Plagues of locusts also ravage our individual lives.  Of course there are still actual locust plagues today—the last big one was in 2004.  But there are also the metaphorical locusts that plague us.  I don’t know why disasters can’t seem to arrive at manageable intervals, but they rarely do.  They mount up, trial after trial, hardship after hardship until we look at our lives and say like Joel in 2:3 “Before them the land is like the garden of Eden, behind them, a desert waste—nothing escapes them.”


But Joel doesn’t quit with his pronouncements of despair, and neither should we.  The promise of God in Joel is consistent with themes from Genesis to Revelation.  However bad it gets, God will restore the years that the locusts have eaten.  Mind you, they eat a lot.  And the acknowledgement in the passage is that it can go on for quite some time.  It’s the “years” the locusts have eaten and not the “moments” or “weekends.”  But it will get better and even though years may have been spent in anguish and difficulty, God will provide a restoration that we can hardly imagine, once all is said and done.
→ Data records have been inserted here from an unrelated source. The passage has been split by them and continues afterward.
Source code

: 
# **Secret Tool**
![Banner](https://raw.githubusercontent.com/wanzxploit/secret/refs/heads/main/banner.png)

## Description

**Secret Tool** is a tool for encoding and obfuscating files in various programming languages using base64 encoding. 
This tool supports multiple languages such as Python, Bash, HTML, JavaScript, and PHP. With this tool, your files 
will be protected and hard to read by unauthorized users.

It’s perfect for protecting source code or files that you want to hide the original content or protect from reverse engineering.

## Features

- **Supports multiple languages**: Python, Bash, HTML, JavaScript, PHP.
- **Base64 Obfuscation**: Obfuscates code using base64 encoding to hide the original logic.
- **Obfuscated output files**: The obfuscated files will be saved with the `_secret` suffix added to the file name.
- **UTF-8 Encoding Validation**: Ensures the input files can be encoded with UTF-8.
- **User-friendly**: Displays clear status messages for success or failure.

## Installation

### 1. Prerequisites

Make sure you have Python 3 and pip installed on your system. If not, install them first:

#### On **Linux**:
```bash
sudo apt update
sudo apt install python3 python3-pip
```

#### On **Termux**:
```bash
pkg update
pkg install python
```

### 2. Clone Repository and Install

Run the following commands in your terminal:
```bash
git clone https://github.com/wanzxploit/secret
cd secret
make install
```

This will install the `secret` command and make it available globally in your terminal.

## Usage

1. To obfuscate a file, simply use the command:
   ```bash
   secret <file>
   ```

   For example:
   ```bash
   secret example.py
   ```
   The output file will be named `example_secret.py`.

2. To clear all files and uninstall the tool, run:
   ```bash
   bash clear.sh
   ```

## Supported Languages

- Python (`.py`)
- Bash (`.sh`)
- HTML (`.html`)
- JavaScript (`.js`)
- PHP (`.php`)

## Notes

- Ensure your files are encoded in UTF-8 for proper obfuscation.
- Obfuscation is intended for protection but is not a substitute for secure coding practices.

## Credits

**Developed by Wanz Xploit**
Often in my prayer time I suggest to God that I would be fine with just my initial blessings…no need to take them all away and restore them several times over.  I could do without the locust plague quite nicely and be content with the smaller gifts.  But it doesn’t seem to work that way.  There is something to be learned in the plague times—maybe a reminder that we are not as all-powerful as we suppose; maybe a way to enforce our dependence on God—and we have the choice, as Israel did, of casting our lot with God or giving ourselves over to the locusts.


If you choose the locusts…well, good luck.  But if you stick it out with God, there will come a day when streams flow in the desert, and the trees again hang low with fruit.  God will restore to you the years that the locusts have eaten.


They come hard and fast, God, and I can hardly stand.  But I will trust in your promise.  Amen.